Política
CIENTISTA POLÍTICO VÊ COMO POSITIVA VOLTA DO PACTO FEDERATIVO
Ranulfo Paranhos ressalta que governo Paulo Dantas começa segunda gestão com apoio federal e tem maioria dos 27 deputados estaduais
Superados os embates da campanha eleitoral, empossados os eleitos sem traumas constitucionais, o Brasil volta à normalidade política. Estados que precisam superar a desigualdade social como Alagoas, que tem mais da metade da população em situação de vulnerabilidade, poderão obter investimentos significativos em Saúde, Educação, Assistência e socorro social.
“A expectativa não é resolver os problemas de uma vez só.

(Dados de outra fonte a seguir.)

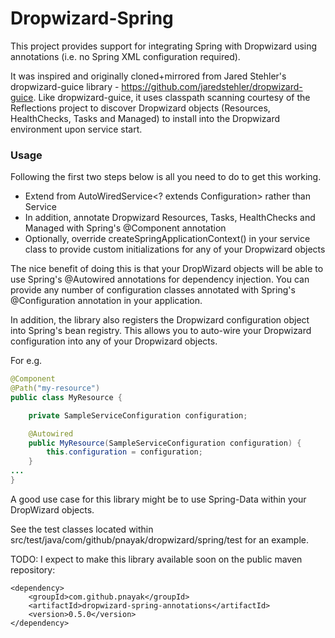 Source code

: Dropwizard-Spring
=================

This project provides support for integrating Spring with Dropwizard using annotations (i.e. no Spring XML configuration required). 

It was inspired and originally cloned+mirrored from Jared Stehler's dropwizard-guice library - https://github.com/jaredstehler/dropwizard-guice. Like dropwizard-guice, it uses classpath scanning courtesy of the Reflections project to discover Dropwizard objects (Resources, HealthChecks, Tasks and Managed) to install into the Dropwizard environment upon service start.

### Usage

Following the first two steps below is all you need to do to get this working.

* Extend from AutoWiredService<? extends Configuration> rather than Service  
* In addition, annotate Dropwizard Resources, Tasks, HealthChecks and Managed with Spring's @Component annotation
* Optionally, override createSpringApplicationContext() in your service class to provide custom initializations for any of your Dropwizard objects 

The nice benefit of doing this is that your DropWizard objects will be able to use Spring's @Autowired annotations for dependency injection.  You can provide any number of configuration classes annotated with Spring's @Configuration annotation in your application.  

In addition, the library also registers the Dropwizard configuration object into Spring's bean registry.  This allows you to auto-wire your Dropwizard configuration into any of your Dropwizard objects.  

For e.g.
```java
@Component
@Path("my-resource")
public class MyResource {

    private SampleServiceConfiguration configuration;

    @Autowired
    public MyResource(SampleServiceConfiguration configuration) {
        this.configuration = configuration;
    }
...
}
```
A good use case for this library might be to use Spring-Data within your DropWizard objects.

See the test classes located within src/test/java/com/github/pnayak/dropwizard/spring/test for an example.

TODO: I expect to make this library available soon on the public maven repository:

    <dependency>
        <groupId>com.github.pnayak</groupId>
        <artifactId>dropwizard-spring-annotations</artifactId>
        <version>0.5.0</version>
    </dependency>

O que se quer é evitar ameaças à democracia e que os governos estaduais tenham as demandas atendidas”, afirma o cientista social da Universidade Federal de Alagoas, Ranulfo Paranhos, ao destacar como “positivo” o restabelecimento do pacto federativo entre a União, Estados e Municípios. “As demandas da sociedade são mais importantes que o posicionamento político entre os entes federativos”.
O pacto federativo será retomado no próximo dia 27, quando o presidente Luiz Inácio Lula da Silva (PT) se reunirá com os 27 governadores para discutir demandas e governanças. O governador Paulo Dantas (MDB), que estava em Brasília, já confirmou presença e deverá entregar uma pauta de demandas onde consta também 300 obras em andamento que precisam de recursos federais. O cientista político da Ufal observa que o governo estadual tem aliança com o governo federal, apoio da maioria das bancadas de parlamentares federais e estaduais.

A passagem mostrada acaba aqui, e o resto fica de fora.